La belle saison est terminée. Le potager de la cuisine et le fourneau de la chambre vont réclamer leur pitance. Le gouvernement  (les parents, ndlr) a eu recours à "Donzé combustibles". Auprès de cette dernière, j'ai souvenance que nous faisions l'acquisition de temps à autre, lorsque le bûcher se vidait par trop vite, d'un ou deux "cercles" de bois; c'était tout simplement du combustible scié, bûché, prêt à l'emploi, contenu à l'intérieur d'un cercle de fer plat, de septante centimètres de diamètre environ. Le "cercle", unité de capacité qui a disparu comme beaucoup d'autres, par exemple la "bauche". 

Avant la guerre et surtout durant celle-ci, afin de compenser le manque de charbon, il arrivait fréquemment que le "Montagnon" (habitant des Montagnes neuchâteloises, ndlr) commande à un paysan de la vallée de La Sagne ou de La Brévine, propriétaire d'une tourbière, une ou deux "bauches" de tourbe. Cette unité de volume correspondait à la contenance d'un char équipé spécialement pour le transport de ce combustible à la fois très léger, si suffisamment séché, et surtout bon marché.

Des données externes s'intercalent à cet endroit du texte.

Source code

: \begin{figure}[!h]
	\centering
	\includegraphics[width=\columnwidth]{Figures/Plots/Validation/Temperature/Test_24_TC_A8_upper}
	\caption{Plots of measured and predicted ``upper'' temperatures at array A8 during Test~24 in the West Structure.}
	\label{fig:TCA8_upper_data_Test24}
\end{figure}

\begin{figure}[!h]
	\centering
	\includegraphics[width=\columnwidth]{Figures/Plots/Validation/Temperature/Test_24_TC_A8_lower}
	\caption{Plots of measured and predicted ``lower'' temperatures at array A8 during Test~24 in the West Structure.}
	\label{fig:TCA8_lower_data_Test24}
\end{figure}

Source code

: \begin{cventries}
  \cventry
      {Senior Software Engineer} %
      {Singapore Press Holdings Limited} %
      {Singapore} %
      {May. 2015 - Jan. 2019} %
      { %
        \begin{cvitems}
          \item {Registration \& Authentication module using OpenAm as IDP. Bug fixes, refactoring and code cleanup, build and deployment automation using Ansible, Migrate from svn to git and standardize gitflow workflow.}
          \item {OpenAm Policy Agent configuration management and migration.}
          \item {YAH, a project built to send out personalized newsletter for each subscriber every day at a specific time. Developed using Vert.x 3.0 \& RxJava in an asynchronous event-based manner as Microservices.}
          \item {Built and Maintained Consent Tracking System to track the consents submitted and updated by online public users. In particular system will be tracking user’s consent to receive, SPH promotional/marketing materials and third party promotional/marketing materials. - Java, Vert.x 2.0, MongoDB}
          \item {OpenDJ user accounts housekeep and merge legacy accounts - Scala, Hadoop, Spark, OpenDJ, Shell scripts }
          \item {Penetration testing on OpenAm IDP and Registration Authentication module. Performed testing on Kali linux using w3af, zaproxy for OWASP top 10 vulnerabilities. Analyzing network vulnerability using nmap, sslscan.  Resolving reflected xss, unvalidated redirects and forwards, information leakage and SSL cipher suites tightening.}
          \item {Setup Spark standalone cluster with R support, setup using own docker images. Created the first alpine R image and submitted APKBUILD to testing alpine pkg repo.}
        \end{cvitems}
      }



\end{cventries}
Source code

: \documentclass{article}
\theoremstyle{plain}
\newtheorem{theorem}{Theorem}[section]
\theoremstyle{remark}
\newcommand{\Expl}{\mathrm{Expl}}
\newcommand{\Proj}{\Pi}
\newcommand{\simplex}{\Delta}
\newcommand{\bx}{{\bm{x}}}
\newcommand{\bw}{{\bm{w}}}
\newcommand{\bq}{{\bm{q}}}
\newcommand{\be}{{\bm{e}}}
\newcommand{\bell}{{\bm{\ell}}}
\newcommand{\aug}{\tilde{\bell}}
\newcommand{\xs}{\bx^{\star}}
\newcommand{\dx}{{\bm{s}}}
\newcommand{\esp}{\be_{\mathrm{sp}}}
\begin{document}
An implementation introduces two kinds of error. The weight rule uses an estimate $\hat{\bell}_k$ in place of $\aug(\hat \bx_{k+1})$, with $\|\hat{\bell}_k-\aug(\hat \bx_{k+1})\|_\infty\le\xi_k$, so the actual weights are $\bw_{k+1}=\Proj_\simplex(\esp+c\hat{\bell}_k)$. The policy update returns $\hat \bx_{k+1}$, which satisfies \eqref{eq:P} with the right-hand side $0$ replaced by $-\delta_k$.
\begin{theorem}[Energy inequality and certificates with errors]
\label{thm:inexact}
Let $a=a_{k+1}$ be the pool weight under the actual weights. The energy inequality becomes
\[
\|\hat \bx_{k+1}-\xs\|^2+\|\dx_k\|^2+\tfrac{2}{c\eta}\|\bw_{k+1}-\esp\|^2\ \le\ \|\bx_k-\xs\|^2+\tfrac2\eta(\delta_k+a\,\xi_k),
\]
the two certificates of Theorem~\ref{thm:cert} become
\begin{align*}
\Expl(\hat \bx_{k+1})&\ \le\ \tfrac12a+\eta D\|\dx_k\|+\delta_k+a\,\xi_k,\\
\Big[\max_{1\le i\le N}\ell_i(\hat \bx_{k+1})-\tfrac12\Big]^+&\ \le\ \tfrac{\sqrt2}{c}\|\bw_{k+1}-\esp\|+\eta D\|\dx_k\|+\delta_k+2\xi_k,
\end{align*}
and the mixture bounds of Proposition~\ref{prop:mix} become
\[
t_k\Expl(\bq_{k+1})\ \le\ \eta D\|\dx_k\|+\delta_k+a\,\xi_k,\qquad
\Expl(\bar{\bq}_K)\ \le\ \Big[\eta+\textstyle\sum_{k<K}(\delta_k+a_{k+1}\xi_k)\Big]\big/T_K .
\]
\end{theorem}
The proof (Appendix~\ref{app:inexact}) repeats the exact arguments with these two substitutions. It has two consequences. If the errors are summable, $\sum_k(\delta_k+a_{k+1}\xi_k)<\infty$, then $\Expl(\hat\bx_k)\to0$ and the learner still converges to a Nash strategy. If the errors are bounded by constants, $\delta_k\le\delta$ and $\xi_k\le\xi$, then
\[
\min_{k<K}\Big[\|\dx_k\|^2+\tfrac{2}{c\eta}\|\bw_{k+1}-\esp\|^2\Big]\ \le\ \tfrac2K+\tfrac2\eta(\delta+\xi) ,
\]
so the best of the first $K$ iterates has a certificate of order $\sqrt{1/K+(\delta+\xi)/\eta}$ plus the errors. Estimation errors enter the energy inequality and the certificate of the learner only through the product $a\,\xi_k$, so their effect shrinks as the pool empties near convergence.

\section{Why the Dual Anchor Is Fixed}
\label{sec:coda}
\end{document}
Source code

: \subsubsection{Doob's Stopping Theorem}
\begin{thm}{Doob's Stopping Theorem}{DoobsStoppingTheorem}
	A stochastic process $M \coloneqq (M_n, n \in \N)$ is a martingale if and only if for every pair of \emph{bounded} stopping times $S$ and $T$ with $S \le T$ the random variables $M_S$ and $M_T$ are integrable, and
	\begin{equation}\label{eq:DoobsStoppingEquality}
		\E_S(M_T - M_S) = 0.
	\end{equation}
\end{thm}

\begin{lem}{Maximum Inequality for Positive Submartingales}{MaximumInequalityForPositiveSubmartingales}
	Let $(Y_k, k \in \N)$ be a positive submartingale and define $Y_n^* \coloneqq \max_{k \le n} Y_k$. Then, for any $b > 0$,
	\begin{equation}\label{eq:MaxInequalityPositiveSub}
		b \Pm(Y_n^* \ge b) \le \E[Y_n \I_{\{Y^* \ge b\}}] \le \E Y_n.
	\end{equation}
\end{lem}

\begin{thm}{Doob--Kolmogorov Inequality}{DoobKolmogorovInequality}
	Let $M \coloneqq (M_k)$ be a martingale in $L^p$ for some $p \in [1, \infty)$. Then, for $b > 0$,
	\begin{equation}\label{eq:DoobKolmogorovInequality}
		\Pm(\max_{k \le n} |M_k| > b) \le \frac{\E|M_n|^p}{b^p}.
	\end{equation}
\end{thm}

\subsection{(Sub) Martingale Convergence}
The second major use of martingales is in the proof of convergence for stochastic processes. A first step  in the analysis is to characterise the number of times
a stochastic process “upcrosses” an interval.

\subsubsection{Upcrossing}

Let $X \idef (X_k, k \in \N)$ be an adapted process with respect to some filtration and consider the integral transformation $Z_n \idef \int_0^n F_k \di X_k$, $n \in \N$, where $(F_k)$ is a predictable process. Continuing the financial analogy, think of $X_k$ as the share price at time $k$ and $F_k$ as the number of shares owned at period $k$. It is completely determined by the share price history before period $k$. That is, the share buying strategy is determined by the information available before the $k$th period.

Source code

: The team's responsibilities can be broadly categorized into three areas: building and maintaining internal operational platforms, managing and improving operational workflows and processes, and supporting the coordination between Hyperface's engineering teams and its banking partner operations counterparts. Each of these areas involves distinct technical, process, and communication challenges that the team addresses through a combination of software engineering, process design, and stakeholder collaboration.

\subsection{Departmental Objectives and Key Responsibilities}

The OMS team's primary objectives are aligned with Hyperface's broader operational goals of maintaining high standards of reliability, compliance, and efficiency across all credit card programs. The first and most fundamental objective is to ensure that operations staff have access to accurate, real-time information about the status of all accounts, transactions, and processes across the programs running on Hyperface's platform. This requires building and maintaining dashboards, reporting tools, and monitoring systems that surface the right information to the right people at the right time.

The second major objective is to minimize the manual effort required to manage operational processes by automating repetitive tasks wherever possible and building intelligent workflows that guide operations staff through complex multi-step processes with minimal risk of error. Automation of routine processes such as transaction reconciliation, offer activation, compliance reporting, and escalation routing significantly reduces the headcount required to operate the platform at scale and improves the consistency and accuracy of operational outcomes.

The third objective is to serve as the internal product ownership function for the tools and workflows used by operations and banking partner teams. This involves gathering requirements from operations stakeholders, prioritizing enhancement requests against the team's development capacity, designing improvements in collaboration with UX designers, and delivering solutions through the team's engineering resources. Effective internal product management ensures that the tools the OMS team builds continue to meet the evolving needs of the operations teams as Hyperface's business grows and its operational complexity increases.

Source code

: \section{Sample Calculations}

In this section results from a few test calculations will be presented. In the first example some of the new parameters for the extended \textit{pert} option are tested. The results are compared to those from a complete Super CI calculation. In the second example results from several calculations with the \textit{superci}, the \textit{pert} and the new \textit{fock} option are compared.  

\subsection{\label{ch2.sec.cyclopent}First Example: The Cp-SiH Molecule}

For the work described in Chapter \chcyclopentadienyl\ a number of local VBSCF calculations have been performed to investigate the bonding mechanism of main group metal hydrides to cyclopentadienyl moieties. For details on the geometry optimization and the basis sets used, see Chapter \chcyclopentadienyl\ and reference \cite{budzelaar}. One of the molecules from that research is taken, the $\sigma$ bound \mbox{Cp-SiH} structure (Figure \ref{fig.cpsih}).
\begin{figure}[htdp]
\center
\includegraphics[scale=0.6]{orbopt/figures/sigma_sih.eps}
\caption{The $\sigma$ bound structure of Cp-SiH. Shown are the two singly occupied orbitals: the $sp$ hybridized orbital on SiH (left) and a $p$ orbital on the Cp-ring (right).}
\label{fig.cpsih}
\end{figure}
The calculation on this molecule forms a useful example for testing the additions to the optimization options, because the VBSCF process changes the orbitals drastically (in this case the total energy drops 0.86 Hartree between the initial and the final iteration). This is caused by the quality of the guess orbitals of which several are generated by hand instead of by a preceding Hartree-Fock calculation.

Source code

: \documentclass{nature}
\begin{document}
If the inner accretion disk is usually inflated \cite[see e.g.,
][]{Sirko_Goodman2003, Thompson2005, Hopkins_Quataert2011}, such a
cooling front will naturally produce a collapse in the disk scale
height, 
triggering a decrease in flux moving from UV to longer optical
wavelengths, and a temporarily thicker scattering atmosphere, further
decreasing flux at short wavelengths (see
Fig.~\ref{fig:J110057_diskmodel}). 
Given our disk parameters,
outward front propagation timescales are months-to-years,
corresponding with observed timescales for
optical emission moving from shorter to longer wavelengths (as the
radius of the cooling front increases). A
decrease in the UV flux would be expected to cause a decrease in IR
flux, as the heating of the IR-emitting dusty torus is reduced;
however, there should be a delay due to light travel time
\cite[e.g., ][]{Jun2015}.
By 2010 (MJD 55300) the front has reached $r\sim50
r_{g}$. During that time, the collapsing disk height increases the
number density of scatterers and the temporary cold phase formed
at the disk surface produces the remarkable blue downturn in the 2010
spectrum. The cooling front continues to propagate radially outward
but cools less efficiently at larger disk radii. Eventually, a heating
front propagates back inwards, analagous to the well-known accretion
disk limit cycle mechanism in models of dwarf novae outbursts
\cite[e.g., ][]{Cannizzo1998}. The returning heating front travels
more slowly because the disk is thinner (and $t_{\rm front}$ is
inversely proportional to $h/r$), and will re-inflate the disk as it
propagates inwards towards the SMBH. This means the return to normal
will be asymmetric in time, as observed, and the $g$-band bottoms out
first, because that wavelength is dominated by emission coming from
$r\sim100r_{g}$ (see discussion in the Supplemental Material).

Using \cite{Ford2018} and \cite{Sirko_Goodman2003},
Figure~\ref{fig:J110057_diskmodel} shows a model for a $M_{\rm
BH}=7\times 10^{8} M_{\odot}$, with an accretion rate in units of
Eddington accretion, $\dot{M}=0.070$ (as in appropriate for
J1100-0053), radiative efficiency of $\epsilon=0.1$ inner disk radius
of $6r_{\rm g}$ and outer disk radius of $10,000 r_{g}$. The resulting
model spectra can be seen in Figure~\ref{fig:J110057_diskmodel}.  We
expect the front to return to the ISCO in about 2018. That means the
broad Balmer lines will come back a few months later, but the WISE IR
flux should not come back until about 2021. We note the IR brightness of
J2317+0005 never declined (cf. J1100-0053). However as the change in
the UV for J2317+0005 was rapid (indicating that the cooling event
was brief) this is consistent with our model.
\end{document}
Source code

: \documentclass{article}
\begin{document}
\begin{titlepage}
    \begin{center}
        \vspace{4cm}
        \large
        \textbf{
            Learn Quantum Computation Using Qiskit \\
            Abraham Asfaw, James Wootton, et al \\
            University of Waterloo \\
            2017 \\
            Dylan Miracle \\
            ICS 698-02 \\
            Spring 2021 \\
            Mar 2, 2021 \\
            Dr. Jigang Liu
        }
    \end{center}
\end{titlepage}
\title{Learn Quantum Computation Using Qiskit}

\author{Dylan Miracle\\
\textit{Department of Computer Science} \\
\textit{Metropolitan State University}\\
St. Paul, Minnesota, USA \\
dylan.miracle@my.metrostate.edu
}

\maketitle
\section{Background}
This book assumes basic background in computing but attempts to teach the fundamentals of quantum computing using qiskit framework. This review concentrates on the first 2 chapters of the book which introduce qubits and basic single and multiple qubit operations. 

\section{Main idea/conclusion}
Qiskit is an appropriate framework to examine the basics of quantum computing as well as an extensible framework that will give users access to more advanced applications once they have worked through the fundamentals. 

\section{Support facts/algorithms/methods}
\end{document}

Parfois, lorsque les finances le permettaient, nous achetions également un ou deux paquets de "briquettes". Conglomérat de poussier de charbon, que nous mettions parcimonieusement dans le foyer afin de maintenir dans l'entre-saisons une diffusion agréable de chaleur ou, comme disait maman, pour conserver de la "braise". Pour nos ancêtres, cela correspondait à vouloir conserver du feu, une flamme, une braise entre la fin du dîner et le souper!

Ceux qui n'ont jamais vécu dans une cuisine où siégeait un potager à bois ne comprendront pas la "tendresse" qui se dégageait de cette convivialité, de cette intimité, entre ce dernier et les humains. Très certainement suis-je un attardé, un inadapté. Peut-être que le fait d'avoir dû scier, bûcher, transporter au galetas  et redescendre ce combustible nous donnait le droit de l'apprécier davantage que le matériau étranger utilisé aujourd'hui pour nous chauffer avec la certitude d'engraisser de richissimes actionnaires.